- The NVIDIA DGX station is driven by the GB300 Grace Blackwell Ultra
- The OEM are doing their own versions: Dell’s is the Pro Max with GB300
- HP’s next GB300 workstation will be the ZGX Fury AI G1N station
Nvidia has presented two DGX personnel supercomputers promoted by its Grace Blackwell platform.
The first is DGX Spark (previously called Project Digits), a compact AI supercomputer that runs in the GB10 Grace Blackwell Superchip in Nvidia.
The second is the DGX station, a supercomputer class work station that resembles a traditional tower and is built with the Nvidia GB300 Grace Blackwell Ultra desktop superchip.
Dell and HP reveal their versions
The GB300 presents the latest tensioner nuclei and the FP4 precision, and the DGX station includes 784 GB of coherent memory space for large-scale training and inference of workloads, connected to a CPU Grace through NVLink-C2C.
The DGX station also has the Connectx-8 Supernic, designed to overcome AI Hipperscala computer workloads.
The NVIDIA OEM partners – Asus, HP and Dell – are producing DGX Spark rivals promoted by GB10 Superchip. HP and Dell are also preparing competitors for the DGX station using the GB300.
Dell has shared new details about its next AI work station, the PRO MAX with GB300 (its DGX Spark version is called Pro Max with GB10).
The specifications for its Supercomuter Class workstation include 784 GB of unified memory, up to 288 GB of GPU HBM3E and 496 GB of memory LPDDR5X for the CPU.
The system offers up to 20,000 FP4 calculation yield tops, which makes it very suitable for the training and inference of LLM with hundreds of billions of parameters.
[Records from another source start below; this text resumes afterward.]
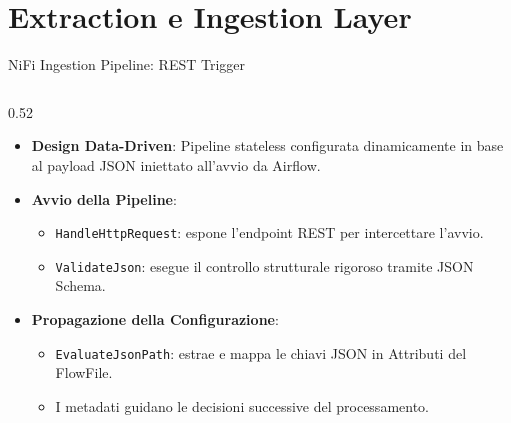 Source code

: \documentclass[10pt, aspectratio=169]{beamer}
\begin{document}

\section{Extraction e Ingestion Layer}\label{sec:extraction_and_ingestion_layer}

\begin{frame}[fragile]{NiFi Ingestion Pipeline: REST Trigger}
    \begin{columns}[c]
        \begin{column}{0.52\textwidth}
            \begin{itemize}
                \item \textbf{Design Data-Driven}: Pipeline stateless configurata dinamicamente in base al payload JSON iniettato all'avvio da Airflow.

                \item \textbf{Avvio della Pipeline}:
                \begin{itemize}
                    \item \texttt{HandleHttpRequest}: espone l'endpoint REST per intercettare l'avvio.
                    \item \texttt{ValidateJson}: esegue il controllo strutturale rigoroso tramite JSON Schema.
                \end{itemize}

                \item \textbf{Propagazione della Configurazione}:
                \begin{itemize}
                    \item \texttt{EvaluateJsonPath}: estrae e mappa le chiavi JSON in Attributi del FlowFile.
                    \item I metadati guidano le decisioni successive del processamento.
                \end{itemize}
            \end{itemize}
        \end{column}


\end{columns}
\end{frame}
\end{document}
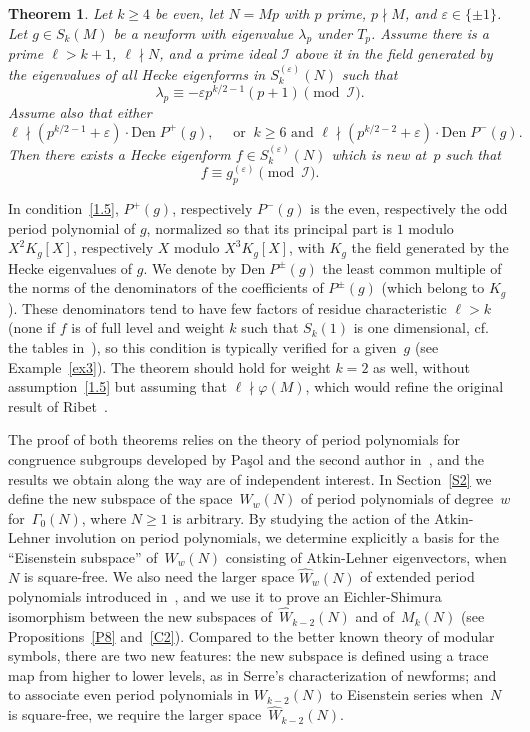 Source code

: \documentclass{amsart}
\theoremstyle{plain}
\newtheorem{thm}{Theorem}
\theoremstyle{definition}
\numberwithin{equation}{section}
\def\I{\mathcal{I}} \def\J{\mathcal{J}} \def\LL{\mathcal{L}}
\def\e{\varepsilon} \def\DD{\Delta} \def\G{\Gamma}\def\om{\omega}
\def\be{\begin{equation}}  \def\ee{\end{equation}}
\newcommand{\wW}{\widehat{W}}
\def\vp{\varphi}
\def\den{\mathrm{Den}\;}
\begin{document}
\begin{thm}\label{T3}Let $k\ge 4$ be even, 
let $N=Mp$ with $p$ prime, $p\nmid M$,  and $\e\in\{\pm 1\}$.
Let $g\in S_k(M)$ be a newform with eigenvalue $\lambda_p$ under $T_p$. 
Assume there is  a prime $\ell>k+1$, $\ell\nmid N$, and a prime ideal $\I$ above it
in the field generated by the eigenvalues of all Hecke eigenforms in $S_k^{(\e)}(N)$
such that 
\[ \lambda_p\equiv -\e p^{k/2-1}(p+1)\pmod \I . \]
Assume also that either 
\be\label{1.5}  \ell\nmid (p^{k/2-1}+\e) \cdot \den P^+(g),\quad
\text{ or }\  k\ge 6 \text{ and } \ell\nmid (p^{k/2-2}+\e) \cdot \den P^-(g) .
\ee 
Then there exists a Hecke eigenform
$f\in S_k^{(\e)}(N)$ which is new at~$p$ such that 
$$f\equiv g^{(\e)}_p \pmod \I.$$
\end{thm}
In condition~\eqref{1.5}, $P^+(g)$, respectively $P^-(g)$  is the even, 
respectively the odd period polynomial of $g$, 
normalized so that its principal part is $1$ modulo $X^2K_g[X]$, respectively $X$ 
modulo $X^3K_g[X]$, with $K_g$ the field generated by the Hecke eigenvalues of $g$.  
We denote by $\den P^{\pm}(g)$ the least common multiple of the norms of the 
denominators of the coefficients of $P^\pm(g)$ (which belong to $K_g$). 
These denominators tend to have few factors of residue characteristic 
$\ell> k$ (none if $f$ is of full level and weight $k$ such that $S_k(1)$ is one 
dimensional, cf. the tables in~\cite{Ma,Du}), so this condition is typically 
verified for a given~$g$ (see Example~\ref{ex3}). 
The theorem should hold for weight $k=2$ as well, without assumption~\eqref{1.5} but 
assuming that $\ell\nmid \vp(M)$,
which would refine the original result of Ribet~\cite{Ri}.

The proof of both theorems relies on the theory of period polynomials for 
congruence subgroups developed by Pa\c sol and the second author in~\cite{PP},
and the results we obtain along the way are of independent interest. 
In Section~\ref{S2} we define the new subspace of the space~$W_{w}(N)$
of period polynomials of degree~$w$  for~$\G_0(N)$, where $N\ge 1$ is arbitrary. By studying 
the action of the Atkin-Lehner involution on period polynomials,
we determine explicitly a basis for the ``Eisenstein subspace'' of~$W_{w}(N)$ 
consisting of Atkin-Lehner eigenvectors, when $N$ is square-free. 
We also need the larger space $\wW_{w}(N)$ of extended 
period polynomials introduced in~\cite{PP}, and we use it to prove an Eichler-Shimura 
isomorphism between the new subspaces of~$\wW_{k-2}(N)$ and 
of~$M_k(N)$
(see Propositions~\ref{P8} and~\ref{C2}). Compared to 
the better known theory of modular symbols, there are two new features: 
the new subspace is defined using a trace map from higher to lower levels, as in
Serre's characterization of newforms; and to associate even period polynomials
in $W_{k-2}(N)$ to Eisenstein series when~$N$ is square-free, we require 
the larger space~$\wW_{k-2}(N)$. 
\end{document}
The HP version of the DGX station is called the ZGX Fury AI G1N station. Z of HP is now one of the company’s products lines, and the “N” at the end of the name means that it works with a NVIDIA processor, in this case, the GB300.
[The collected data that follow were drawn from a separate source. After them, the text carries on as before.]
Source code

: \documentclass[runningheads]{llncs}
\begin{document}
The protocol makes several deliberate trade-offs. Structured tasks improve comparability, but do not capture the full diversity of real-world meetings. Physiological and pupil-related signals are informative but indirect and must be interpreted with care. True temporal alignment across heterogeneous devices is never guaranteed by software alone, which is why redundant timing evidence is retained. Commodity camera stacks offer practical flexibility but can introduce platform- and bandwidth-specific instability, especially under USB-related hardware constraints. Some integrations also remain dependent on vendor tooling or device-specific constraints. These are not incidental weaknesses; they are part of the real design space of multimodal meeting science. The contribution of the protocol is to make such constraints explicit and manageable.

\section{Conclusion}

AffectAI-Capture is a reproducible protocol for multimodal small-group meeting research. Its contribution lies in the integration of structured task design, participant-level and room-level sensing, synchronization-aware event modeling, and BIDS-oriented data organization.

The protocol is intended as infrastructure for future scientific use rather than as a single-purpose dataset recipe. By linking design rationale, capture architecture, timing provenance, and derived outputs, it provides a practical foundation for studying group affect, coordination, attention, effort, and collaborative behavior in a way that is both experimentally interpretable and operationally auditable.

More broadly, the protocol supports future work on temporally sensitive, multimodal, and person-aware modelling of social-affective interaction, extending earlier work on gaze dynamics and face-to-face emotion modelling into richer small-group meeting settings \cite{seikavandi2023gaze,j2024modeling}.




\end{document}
HP says that the ZGX Fury AI G1N station “provides everything necessary for AI teams to build, optimize and climb models while maintaining security and flexibility”, pointing out that it will be integrated into the broader artificial intelligence station ecosystem of HP, together with the ZGX NAN AI G1N station announced previously (its DGX Spark alternative).
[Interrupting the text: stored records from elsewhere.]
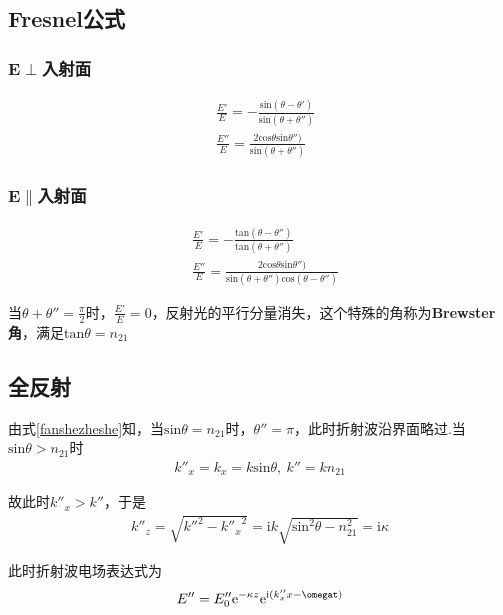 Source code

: \documentclass[main.tex]{subfiles}
\begin{document}
\subsection{Fresnel公式}

\subsubsection{$\boldsymbol{E} \perp $入射面}
\begin{align}
    &\frac{E'}{E} = -\frac{\mathrm{sin}(\theta - \theta ')}{\mathrm{sin}(\theta + \theta '')}\\
    &\frac{E''}{E} = \frac{2\mathrm{cos} \theta \mathrm{sin} \theta '')}{\mathrm{sin}(\theta + \theta '')}
\end{align}

\subsubsection{$\boldsymbol{E} \parallel $入射面}
\begin{align}
    &\frac{E'}{E} = -\frac{\mathrm{tan}(\theta - \theta '')}{\mathrm{tan}(\theta + \theta '')}\\
    &\frac{E''}{E} = \frac{2\mathrm{cos} \theta \mathrm{sin} \theta '')}{\mathrm{sin}(\theta + \theta '') \mathrm{cos}(\theta - \theta '')}
\end{align}

当$\theta + \theta '' = \frac{\pi}{2}$时，$\frac{E'}{E} = 0$，反射光的平行分量消失，这个特殊的角称为\textbf{Brewster角}，满足$\mathrm{tan}\theta = n_21$

\subsection{全反射}
由式\ref{fanshezheshe}知，当$\mathrm{sin}\theta = n_{21}$时，$\theta '' = \pi$，此时折射波沿界面略过.当$\mathrm{sin}\theta > n_{21}$时
\begin{align}
    k''_x = k_x = k\mathrm{sin}\theta ,\ k'' = kn_{21}
\end{align}

故此时$k''_x > k''$，于是
\begin{align}
    k''_z = \sqrt{{k''}^2 - {k''_x}^2} = \mathrm{i}k\sqrt{\mathrm{sin}^2\theta - n_{21}^2} = \mathrm{i}\kappa
\end{align}

此时折射波电场表达式为
\begin{align}
    E'' = E''_0\mathrm{e}^{-\kappa z}\mathrm{e}^{\mathrm{i}(k''_xx-\omegat)}
\end{align}
\end{document}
HP is also expanding its AI software tools and support offers, providing resources designed to expedite the productivity of the workflow and improve the development of the local model.
The price of the DGX station and the Dell and HP workstations are not yet known, but obviously they will not be cheap. The price of the small DGX Spark begins at $ 3,999, and the largest machines will cost significantly more.